The Colebrookedale Railroad

Boyertown, Pennsylvania | C.1869

Photo Credit: Lisa Schaffer

Two alluring palms and a finely crafted wood interior invite a patron to a journey back in time. Pleasantly “click-clacking” on a mid-19th Century railroad, this train explores a corridor once heated by the iron forges of early America. 

Built after the American Civil War, the Colebrookedale Railroad was constructed as a freight and passenger route serving the molten hot iron ore industry housed in the eastern portion of Pennsylvania. Stretching 8.6 miles between Boyertown and Pottstown, the track passed through a region known as a steel-producing region even before the United States was born in the 1700s. Due to the rushing streams for powering their furnaces and idyllic expanse, industrial pioneers set up their ironworks  in the corridor, beginning an industrial trend that would continue over 200 years. 
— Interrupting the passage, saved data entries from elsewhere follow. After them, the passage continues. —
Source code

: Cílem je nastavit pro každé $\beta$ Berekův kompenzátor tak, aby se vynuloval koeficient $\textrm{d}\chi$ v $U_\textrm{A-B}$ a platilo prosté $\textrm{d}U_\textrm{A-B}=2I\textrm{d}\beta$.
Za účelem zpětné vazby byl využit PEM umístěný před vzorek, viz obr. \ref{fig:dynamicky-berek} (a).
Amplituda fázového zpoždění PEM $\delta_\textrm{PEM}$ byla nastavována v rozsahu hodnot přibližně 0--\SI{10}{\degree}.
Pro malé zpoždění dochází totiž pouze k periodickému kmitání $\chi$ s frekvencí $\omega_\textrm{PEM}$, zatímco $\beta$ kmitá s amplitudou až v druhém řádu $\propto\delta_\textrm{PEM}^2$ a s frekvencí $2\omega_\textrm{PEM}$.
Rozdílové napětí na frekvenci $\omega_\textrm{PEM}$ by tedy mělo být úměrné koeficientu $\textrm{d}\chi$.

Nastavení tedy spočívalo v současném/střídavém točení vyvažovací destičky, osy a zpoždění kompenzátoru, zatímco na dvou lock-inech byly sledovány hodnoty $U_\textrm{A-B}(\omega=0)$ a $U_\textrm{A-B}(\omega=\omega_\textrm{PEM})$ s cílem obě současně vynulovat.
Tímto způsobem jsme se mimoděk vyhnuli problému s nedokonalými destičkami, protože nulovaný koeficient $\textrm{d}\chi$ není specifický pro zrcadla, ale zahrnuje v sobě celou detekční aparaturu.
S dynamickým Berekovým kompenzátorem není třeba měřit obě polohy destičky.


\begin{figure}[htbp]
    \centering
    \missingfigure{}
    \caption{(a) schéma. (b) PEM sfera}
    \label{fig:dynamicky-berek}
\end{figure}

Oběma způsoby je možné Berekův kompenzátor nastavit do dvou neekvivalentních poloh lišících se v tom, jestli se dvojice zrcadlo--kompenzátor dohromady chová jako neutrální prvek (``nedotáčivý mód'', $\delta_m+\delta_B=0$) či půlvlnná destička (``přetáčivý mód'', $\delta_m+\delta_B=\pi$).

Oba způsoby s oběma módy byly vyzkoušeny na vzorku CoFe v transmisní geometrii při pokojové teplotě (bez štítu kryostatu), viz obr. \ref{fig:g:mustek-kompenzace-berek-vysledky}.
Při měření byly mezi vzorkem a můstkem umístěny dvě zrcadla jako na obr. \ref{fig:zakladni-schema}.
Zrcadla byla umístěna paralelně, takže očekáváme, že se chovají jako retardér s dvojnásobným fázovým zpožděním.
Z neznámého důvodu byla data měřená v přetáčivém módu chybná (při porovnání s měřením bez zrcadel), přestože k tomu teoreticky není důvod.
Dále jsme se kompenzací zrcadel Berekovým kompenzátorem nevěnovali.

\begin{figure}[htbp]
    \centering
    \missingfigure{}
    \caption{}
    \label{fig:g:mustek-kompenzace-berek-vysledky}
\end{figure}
As with the rest of America’s industrial economy, the railroad and the steelworks had severely declined by the 20th Century. By 2008, the railroad line had been abandoned. Nathaniel Guest, a native of the area and preservationist, formed an organization to save the heritage line and repurpose it for tourism. 

In operation since 2014, the Colebrook Railroad Company now takes thousands of visitors through the “secret” valley that attracted American industrialists in historic train cars festooned with fantastic ornamentation. While heated for winter joyrides, the railroad’s carriages do not reach the temperatures of a blast furnace.